===== Extracted records =====
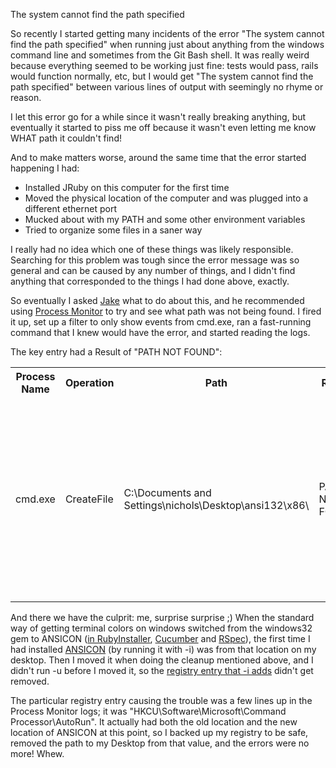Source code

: The system cannot find the path specified

So recently I started getting many incidents of the error "The system cannot find the path specified" when running just about anything from the windows command line and sometimes from the Git Bash shell. It was really weird because everything seemed to be working just fine: tests would pass, rails would function normally, etc, but I would get "The system cannot find the path specified" between various lines of output with seemingly no rhyme or reason.

I let this error go for a while since it wasn't really breaking anything, but eventually it started to piss me off because it wasn't even letting me know WHAT path it couldn't find!

And to make matters worse, around the same time that the error started happening I had:

<ul class="bulleted-list">
  <li>Installed JRuby on this computer for the first time</li>
  <li>Moved the physical location of the computer and was plugged into a different ethernet port</li>
  <li>Mucked about with my PATH and some other environment variables</li>
  <li>Tried to organize some files in a saner way</li>
</ul>

I really had no idea which one of these things was likely responsible. Searching for this problem was tough since the error message was so general and can be caused by any number of things, and I didn't find anything that corresponded to the things I had done above, exactly.

So eventually I asked <a href="http://jakegoulding.posterous.com/">Jake</a> what to do about this, and he recommended using <a href="http://technet.microsoft.com/en-us/sysinternals/bb896645">Process Monitor</a> to try and see what path was not being found. I fired it up, set up a filter to only show events from cmd.exe, ran a fast-running command that I knew would have the error, and started reading the logs.

The key entry had a Result of "PATH NOT FOUND":

<table>
  <tr>
    <th>Process Name</th>
    <th>Operation</th>
    <th>Path</th>
    <th>Result</th>
    <th>Detail</th>
  </tr>
  <tr>
    <td>cmd.exe</td>
    <td>CreateFile</td>
    <td>C:\Documents and Settings\nichols\Desktop\ansi132\x86\</td>
    <td>PATH NOT FOUND</td>
    <td>Desired Access: Read Data/List Directory, Synchronize, Disposition: Open, Options: Directory, Synchronous IO Non-Alert, Attributes: n/a, ShareMode: Read, Write, AllocationSize: n/a</td>
  </tr>
</table>

And there we have the culprit: me, surprise surprise ;) When the standard way of getting terminal colors on windows switched from the windows32 gem to ANSICON (<a href="https://groups.google.com/group/rubyinstaller/browse_thread/thread/2d2a62db7281509a/19bac4baa8c3845d?lnk=gst&q=ansi#">in RubyInstaller</a>, <a href="https://github.com/aslakhellesoy/cucumber/commit/1a2bd170ef7b292031a5e32fe77e8795825f4820">Cucumber</a> and <a href="https://github.com/rspec/rspec-core/commit/d5a39c92f90bc21ae6fe2ed54429033a680572bd">RSpec</a>), the first time I had installed <a href="http://adoxa.110mb.com/ansicon/">ANSICON</a> (by running it with -i) was from that location on my desktop. Then I moved it when doing the cleanup mentioned above, and I didn't run -u before I moved it, so the <a href="https://github.com/adoxa/ansicon">registry entry that -i adds</a> didn't get removed.

The particular registry entry causing the trouble was a few lines up in the Process Monitor logs; it was "HKCU\Software\Microsoft\Command Processor\AutoRun". It actually had both the old location and the new location of ANSICON at this point, so I backed up my registry to be safe, removed the path to my Desktop from that value, and the errors were no more! Whew.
=====
▶ Activity:
Please hand back every entry above exactly, with no images in the copy.

▶ Solution for this task:
Source code

: The system cannot find the path specified

So recently I started getting many incidents of the error "The system cannot find the path specified" when running just about anything from the windows command line and sometimes from the Git Bash shell. It was really weird because everything seemed to be working just fine: tests would pass, rails would function normally, etc, but I would get "The system cannot find the path specified" between various lines of output with seemingly no rhyme or reason.

I let this error go for a while since it wasn't really breaking anything, but eventually it started to piss me off because it wasn't even letting me know WHAT path it couldn't find!

And to make matters worse, around the same time that the error started happening I had:

<ul class="bulleted-list">
  <li>Installed JRuby on this computer for the first time</li>
  <li>Moved the physical location of the computer and was plugged into a different ethernet port</li>
  <li>Mucked about with my PATH and some other environment variables</li>
  <li>Tried to organize some files in a saner way</li>
</ul>

I really had no idea which one of these things was likely responsible. Searching for this problem was tough since the error message was so general and can be caused by any number of things, and I didn't find anything that corresponded to the things I had done above, exactly.

So eventually I asked <a href="http://jakegoulding.posterous.com/">Jake</a> what to do about this, and he recommended using <a href="http://technet.microsoft.com/en-us/sysinternals/bb896645">Process Monitor</a> to try and see what path was not being found. I fired it up, set up a filter to only show events from cmd.exe, ran a fast-running command that I knew would have the error, and started reading the logs.

The key entry had a Result of "PATH NOT FOUND":

<table>
  <tr>
    <th>Process Name</th>
    <th>Operation</th>
    <th>Path</th>
    <th>Result</th>
    <th>Detail</th>
  </tr>
  <tr>
    <td>cmd.exe</td>
    <td>CreateFile</td>
    <td>C:\Documents and Settings\nichols\Desktop\ansi132\x86\</td>
    <td>PATH NOT FOUND</td>
    <td>Desired Access: Read Data/List Directory, Synchronize, Disposition: Open, Options: Directory, Synchronous IO Non-Alert, Attributes: n/a, ShareMode: Read, Write, AllocationSize: n/a</td>
  </tr>
</table>

And there we have the culprit: me, surprise surprise ;) When the standard way of getting terminal colors on windows switched from the windows32 gem to ANSICON (<a href="https://groups.google.com/group/rubyinstaller/browse_thread/thread/2d2a62db7281509a/19bac4baa8c3845d?lnk=gst&q=ansi#">in RubyInstaller</a>, <a href="https://github.com/aslakhellesoy/cucumber/commit/1a2bd170ef7b292031a5e32fe77e8795825f4820">Cucumber</a> and <a href="https://github.com/rspec/rspec-core/commit/d5a39c92f90bc21ae6fe2ed54429033a680572bd">RSpec</a>), the first time I had installed <a href="http://adoxa.110mb.com/ansicon/">ANSICON</a> (by running it with -i) was from that location on my desktop. Then I moved it when doing the cleanup mentioned above, and I didn't run -u before I moved it, so the <a href="https://github.com/adoxa/ansicon">registry entry that -i adds</a> didn't get removed.

The particular registry entry causing the trouble was a few lines up in the Process Monitor logs; it was "HKCU\Software\Microsoft\Command Processor\AutoRun". It actually had both the old location and the new location of ANSICON at this point, so I backed up my registry to be safe, removed the path to my Desktop from that value, and the errors were no more! Whew.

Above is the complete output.